Les aides au logement couvrent environ un cinquième des habitants, mais avec une différence majeure : l’APL n’existe pas en Martinique. Elle a été remplacée par l’allocation de logement familiale (ALF) et l’allocation de logement sociale (ALS), moins favorables financièrement. Cette absence s’explique par l’histoire du logement social outre-mer, financé par la Ligne budgétaire unique et non par les prêts conventionnés de droit commun. Autre particularité : les allocations familiales sont versées dès le premier enfant en Martinique, alors qu’elles ne débutent qu’à partir du deuxième en métropole.
La pauvreté, un facteur structurant
Environ 27 % des Martiniquais vivent sous le seuil de pauvreté, soit 44 300 ménages.

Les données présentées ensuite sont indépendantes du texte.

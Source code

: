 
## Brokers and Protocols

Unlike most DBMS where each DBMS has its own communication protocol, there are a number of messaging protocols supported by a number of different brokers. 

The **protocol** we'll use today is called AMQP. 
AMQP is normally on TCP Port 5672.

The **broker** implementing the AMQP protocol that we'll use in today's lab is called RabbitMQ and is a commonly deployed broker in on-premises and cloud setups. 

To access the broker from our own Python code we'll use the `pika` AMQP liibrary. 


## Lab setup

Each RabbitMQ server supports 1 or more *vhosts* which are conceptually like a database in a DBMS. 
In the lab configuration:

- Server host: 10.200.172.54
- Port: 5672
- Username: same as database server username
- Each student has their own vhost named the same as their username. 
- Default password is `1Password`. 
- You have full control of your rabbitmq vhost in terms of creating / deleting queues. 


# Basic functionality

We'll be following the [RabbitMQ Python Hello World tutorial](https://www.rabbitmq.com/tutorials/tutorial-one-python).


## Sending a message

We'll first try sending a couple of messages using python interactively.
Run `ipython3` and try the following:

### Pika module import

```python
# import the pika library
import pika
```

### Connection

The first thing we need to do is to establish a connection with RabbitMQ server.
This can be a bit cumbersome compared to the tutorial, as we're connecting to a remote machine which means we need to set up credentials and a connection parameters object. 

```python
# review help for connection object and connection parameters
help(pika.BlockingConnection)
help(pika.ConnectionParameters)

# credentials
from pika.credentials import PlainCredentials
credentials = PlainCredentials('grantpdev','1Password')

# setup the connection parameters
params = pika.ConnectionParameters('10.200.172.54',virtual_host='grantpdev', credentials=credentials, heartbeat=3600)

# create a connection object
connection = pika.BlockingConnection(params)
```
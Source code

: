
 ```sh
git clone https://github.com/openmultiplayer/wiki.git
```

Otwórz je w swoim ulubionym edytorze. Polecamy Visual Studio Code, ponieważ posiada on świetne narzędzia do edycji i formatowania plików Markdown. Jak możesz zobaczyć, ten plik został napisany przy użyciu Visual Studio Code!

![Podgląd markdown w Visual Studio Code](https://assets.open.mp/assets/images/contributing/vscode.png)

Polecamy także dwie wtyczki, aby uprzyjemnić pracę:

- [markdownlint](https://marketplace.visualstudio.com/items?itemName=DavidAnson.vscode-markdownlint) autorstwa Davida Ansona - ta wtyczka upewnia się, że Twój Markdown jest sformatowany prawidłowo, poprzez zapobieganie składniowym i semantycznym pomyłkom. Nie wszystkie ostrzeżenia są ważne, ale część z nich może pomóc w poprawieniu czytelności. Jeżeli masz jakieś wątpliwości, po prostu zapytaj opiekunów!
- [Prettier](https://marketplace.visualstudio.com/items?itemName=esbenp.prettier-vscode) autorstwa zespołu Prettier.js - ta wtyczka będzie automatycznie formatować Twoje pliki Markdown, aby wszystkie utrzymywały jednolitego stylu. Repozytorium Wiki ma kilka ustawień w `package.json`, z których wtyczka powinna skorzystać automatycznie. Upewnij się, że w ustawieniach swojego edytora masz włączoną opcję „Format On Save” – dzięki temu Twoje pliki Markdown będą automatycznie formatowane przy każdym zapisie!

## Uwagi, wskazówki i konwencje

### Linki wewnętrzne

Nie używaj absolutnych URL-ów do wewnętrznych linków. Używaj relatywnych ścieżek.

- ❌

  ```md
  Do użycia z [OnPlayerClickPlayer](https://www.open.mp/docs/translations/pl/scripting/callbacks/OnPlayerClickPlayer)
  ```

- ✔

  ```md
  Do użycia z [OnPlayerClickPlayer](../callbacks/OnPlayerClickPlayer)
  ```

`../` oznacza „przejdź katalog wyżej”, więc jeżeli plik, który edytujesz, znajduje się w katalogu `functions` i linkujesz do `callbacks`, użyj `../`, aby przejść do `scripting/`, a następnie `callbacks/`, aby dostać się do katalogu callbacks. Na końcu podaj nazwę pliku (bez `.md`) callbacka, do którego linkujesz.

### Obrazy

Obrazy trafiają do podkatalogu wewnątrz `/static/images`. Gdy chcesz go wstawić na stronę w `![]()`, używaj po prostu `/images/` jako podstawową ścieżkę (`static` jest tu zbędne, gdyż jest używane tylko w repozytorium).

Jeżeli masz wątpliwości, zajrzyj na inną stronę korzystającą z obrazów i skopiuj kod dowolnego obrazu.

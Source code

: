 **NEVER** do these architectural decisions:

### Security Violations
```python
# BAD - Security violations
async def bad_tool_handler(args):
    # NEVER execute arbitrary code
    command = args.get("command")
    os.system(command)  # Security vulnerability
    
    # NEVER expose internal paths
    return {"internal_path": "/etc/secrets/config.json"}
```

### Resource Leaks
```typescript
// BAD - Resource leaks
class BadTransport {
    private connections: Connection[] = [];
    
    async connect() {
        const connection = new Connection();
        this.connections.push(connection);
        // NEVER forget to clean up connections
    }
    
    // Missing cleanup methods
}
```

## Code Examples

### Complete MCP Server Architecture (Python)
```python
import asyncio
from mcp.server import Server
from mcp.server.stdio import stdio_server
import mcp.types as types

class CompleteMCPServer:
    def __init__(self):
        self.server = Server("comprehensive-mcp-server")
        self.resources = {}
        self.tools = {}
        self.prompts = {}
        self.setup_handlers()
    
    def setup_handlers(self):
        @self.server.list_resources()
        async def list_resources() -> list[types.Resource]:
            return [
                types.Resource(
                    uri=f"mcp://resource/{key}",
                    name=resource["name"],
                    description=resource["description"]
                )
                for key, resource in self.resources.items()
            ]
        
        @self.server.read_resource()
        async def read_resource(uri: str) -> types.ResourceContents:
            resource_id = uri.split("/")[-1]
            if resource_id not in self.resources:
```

Pour ces foyers, les prestations sociales représentent en moyenne près de la moitié des revenus, loin devant les revenus d’activité qui ne comptent que pour un cinquième.
Le rôle des transferts sociaux dans la réduction des inégalités est donc déterminant, mais il nourrit aussi la crainte d’un « piège à inactivité ».
Le travail reste néanmoins plus rémunérateur que l’inactivité
La comparaison des revenus confirme que, pour un célibataire sans enfant, le travail au SMIC reste plus avantageux que le RSA ou l’allocation chômage. En mai 2025, le salaire minimum net s’élevait à environ 1 426 euros. Avec la prime d’activité, le revenu disponible atteignait entre 1 580 et 1 660 euros. À titre de comparaison, le RSA pour une personne seule s’élève à 646 euros bruts, soit 569 euros versés en moyenne après forfait logement. Même complété par les aides au logement et le chèque énergie, ce montant reste nettement inférieur. Quant à l’allocation de retour à l’emploi, son montant dépend du salaire antérieur, mais il demeure généralement en deçà du SMIC et n’est accordé que pour une durée limitée.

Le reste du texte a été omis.